La scrittrice Edith Bruck: «Così io e mia sorella abbiamo salvato 5 soldati nazisti»

«La memoria è di una importanza fondamentale. Per non dimenticare mai. Sono ormai quasi sessant’anni che parlo con i ragazzi nelle scuole. È sempre gratificante». In un’intervista a Il Messaggero Edith Bruck, scrittrice sopravvissuta ai lager nazisti racconta qual è stato il momento peggiore dell’Olocausto per lei: «Quando mi hanno separato da mia madre ad Auschwitz. Ogni volta che lo racconto ai ragazzi mi viene da piangere», aggiunge.
Il nuovo libro
Il suo nuovo libro, “Quanta stella c’è nel cielo”, racconta il periodo seguito a quell’orrore. «Quando siamo tornati nel nostro villaggio ci hanno cacciato via. Temevano che denunciassimo qualche fascista, o qualche gendarme.
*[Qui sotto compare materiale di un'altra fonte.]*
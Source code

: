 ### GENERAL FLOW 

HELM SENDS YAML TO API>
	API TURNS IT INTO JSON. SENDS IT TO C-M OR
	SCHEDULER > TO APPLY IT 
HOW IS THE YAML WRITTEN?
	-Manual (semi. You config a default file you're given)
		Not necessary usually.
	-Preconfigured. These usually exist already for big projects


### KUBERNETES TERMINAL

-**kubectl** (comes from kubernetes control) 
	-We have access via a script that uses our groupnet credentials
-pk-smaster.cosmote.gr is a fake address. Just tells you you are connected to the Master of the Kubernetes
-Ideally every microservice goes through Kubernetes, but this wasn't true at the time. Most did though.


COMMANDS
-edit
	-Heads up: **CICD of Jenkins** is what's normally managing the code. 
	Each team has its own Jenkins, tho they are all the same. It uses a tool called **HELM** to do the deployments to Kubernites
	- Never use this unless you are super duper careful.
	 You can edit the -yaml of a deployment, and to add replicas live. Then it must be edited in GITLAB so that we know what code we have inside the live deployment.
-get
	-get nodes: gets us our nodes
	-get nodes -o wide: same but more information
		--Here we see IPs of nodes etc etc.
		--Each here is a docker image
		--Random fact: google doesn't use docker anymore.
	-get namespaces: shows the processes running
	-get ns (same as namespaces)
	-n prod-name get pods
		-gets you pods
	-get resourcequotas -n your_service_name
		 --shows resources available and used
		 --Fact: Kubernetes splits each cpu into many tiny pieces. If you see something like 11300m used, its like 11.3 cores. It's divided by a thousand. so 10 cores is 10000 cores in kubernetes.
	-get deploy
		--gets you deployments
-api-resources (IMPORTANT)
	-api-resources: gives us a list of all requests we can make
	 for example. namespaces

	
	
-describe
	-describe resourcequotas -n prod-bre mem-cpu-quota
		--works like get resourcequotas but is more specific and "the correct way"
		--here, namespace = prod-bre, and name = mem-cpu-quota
Non è come raccontano nei libri di scuola ungheresi: non sono stati i tedeschi a portarci via. I popoli sono dei voltagabbana. Il giorno prima tutti fascisti, il giorno dopo comunisti». Ma loro i nazisti non li hanno denunciati: «No, anzi. Io e mia sorella abbiamo portato cinque soldati tedeschi in Ungheria. Ci avevano supplicato di farlo. Ne parlai con mia sorella: meglio non ricominciare con l’odio, con la vendetta. Alla fine abbiamo accettato, erano già tutti in abiti civili. Abbiamo preso del cibo dagli americani e abbiamo diviso con loro il pasto».
L’italiano
Infine, la scrittrice spiega perché “Era la lingua della salvezza. Se dico “pane” in ungherese vedo mia madre che me lo dava. Invece l’italiano è una lingua che non ha radici nella mia infanzia, e che mi fa sentire libera», conclude.